Task brief =>
Exactly as they appear, copy the lines from the start of the entries below to the line containing "One of the most", both ends included.

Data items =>
>>

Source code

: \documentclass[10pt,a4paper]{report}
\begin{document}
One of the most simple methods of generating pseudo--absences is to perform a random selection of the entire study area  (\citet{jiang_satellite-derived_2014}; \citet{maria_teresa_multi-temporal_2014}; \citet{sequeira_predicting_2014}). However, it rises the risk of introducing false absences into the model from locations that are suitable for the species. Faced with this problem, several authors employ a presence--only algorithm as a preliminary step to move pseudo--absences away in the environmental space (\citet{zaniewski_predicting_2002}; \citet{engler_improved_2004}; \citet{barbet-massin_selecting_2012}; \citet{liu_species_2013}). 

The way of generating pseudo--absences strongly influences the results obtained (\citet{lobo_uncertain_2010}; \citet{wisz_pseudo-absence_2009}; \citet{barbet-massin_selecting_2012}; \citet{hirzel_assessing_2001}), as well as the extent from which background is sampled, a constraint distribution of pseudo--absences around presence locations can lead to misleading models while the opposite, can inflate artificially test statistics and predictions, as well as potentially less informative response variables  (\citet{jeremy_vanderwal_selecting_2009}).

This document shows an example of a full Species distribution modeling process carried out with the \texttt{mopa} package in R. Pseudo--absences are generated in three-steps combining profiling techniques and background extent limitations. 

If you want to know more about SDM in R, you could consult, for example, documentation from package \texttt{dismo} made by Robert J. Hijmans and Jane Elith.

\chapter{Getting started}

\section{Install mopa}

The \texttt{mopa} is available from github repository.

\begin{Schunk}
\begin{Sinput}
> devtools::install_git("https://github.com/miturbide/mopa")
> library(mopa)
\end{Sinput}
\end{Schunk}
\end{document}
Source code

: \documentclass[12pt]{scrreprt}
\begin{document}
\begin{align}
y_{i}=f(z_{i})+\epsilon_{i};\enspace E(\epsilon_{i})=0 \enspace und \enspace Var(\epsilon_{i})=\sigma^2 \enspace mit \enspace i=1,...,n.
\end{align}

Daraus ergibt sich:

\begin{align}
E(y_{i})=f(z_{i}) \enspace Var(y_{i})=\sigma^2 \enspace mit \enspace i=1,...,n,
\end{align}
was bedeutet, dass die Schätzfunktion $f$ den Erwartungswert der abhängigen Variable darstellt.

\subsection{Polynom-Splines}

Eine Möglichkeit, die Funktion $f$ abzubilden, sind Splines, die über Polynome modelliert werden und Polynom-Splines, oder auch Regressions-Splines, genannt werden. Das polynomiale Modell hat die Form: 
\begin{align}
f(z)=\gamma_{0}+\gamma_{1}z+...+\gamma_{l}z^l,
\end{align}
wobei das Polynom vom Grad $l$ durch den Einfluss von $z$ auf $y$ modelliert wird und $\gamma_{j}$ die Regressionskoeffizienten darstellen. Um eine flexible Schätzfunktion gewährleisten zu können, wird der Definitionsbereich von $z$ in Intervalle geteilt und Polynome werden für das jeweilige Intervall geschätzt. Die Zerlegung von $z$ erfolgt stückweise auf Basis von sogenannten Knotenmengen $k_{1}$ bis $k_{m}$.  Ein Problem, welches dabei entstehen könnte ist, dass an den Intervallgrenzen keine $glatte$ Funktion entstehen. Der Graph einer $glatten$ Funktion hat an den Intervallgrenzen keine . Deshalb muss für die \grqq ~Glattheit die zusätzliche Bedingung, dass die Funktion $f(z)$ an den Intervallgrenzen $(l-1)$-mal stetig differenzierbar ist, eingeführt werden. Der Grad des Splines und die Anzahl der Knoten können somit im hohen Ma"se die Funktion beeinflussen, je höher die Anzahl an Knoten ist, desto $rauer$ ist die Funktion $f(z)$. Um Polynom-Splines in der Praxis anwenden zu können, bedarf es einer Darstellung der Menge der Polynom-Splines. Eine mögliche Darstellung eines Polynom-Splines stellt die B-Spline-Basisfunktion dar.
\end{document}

<<

Answer to the exercise =>
Source code

: \documentclass[10pt,a4paper]{report}
\begin{document}
One of the most simple methods of generating pseudo--absences is to perform a random selection of the entire study area  (\citet{jiang_satellite-derived_2014}; \citet{maria_teresa_multi-temporal_2014}; \citet{sequeira_predicting_2014}). However, it rises the risk of introducing false absences into the model from locations that are suitable for the species. Faced with this problem, several authors employ a presence--only algorithm as a preliminary step to move pseudo--absences away in the environmental space (\citet{zaniewski_predicting_2002}; \citet{engler_improved_2004}; \citet{barbet-massin_selecting_2012}; \citet{liu_species_2013}). 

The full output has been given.